Kirkus Reviews QR Code
Can A Princess Be A Firefighter? by Carole P. Roman

Can A Princess Be A Firefighter?

by Carole P. Roman illustrated by Mateya Arkova

Pub Date: March 25th, 2016
ISBN: 978-1-5303-6184-7
Publisher: CreateSpace

A parent offers a world of ideas for daughters when they grow up in this illustrated ode to girls. 

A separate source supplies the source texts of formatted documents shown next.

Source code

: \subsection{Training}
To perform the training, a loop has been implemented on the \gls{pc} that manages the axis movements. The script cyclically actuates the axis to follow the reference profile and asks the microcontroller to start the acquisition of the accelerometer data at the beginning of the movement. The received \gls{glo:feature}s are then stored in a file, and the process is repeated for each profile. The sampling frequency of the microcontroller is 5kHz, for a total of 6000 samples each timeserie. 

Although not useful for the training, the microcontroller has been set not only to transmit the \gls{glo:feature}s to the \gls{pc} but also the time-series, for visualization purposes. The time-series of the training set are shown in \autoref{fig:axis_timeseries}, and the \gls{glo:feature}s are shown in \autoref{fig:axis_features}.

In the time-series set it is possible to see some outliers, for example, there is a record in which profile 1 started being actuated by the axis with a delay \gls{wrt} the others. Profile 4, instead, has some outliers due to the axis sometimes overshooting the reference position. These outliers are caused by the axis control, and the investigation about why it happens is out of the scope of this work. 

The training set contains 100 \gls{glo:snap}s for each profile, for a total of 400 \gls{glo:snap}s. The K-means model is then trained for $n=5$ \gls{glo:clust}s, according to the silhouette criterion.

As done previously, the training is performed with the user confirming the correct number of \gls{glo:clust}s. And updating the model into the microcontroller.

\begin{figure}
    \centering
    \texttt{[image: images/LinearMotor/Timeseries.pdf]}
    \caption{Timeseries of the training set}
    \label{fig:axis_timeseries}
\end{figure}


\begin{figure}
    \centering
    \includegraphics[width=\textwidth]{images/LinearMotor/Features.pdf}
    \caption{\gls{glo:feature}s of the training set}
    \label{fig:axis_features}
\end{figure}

Two little girls—one with curly brown hair and blue eyes, the other blonde with brown eyes—ask a parent innocently whether a princess can also be a firefighter. The girls present a firefighter’s hat, a judge’s gown, and their sparkly tiaras in tandem. Their parent assures them they can be anything they’d like and begins a litany of careers, some traditionally feminine and others not, all accompanied by pictures of the girls in costumes for each job. The girls respond with delight but also some concern: “You think a bit, then tell me, / ‘I’d love to do all those things.’ / ‘Will I have to stop princessing?’ you ask. / ‘Could I still wear my fairy wings?’ ” Arkova’s illustration shows the wonderful juxtaposition of fairy wings worn on top of a doctor’s scrubs and a cowpoke’s duds. The parent continues with even more possibilities: truck drivers, sculptors, police officers, explorers, mayors, clothing models, sailors in the Navy, teachers, or mothers, and the list goes on. And given all the options, the parent suggests, why not try more than one? But there’s no pressure on the girls to choose right away; the parent lets them know they can change their minds and that their work should be something they enjoy. The conclusion, however, reminds the girls that they will always be princesses to their parent. Arkova’s decision to never reveal the gender of the parent in the perfectly pastel images is felicitous; no matter which parent reads the book aloud to his or her children, they’ll receive the same message of female empowerment. There are moments, between the illustrations and the rhymes, that border on saccharine, and all of the book’s characters are white. But those flaws are offset by the sheer variety of possibilities veteran author Roman (If You Were Me and Lived in…Renaissance Italy, 2016, etc.) offers the two young girls. Unfortunately, the parent never satisfactorily answers the girls’ question: can a doctor keep princessing and wearing fairy wings? That concern about what grown-ups have to leave behind may linger for young lap readers—or be easily forgotten in the parade of jobs in delightful rhyming cadence. A sweet celebration of girlhood that embraces both the traditional and the progressive.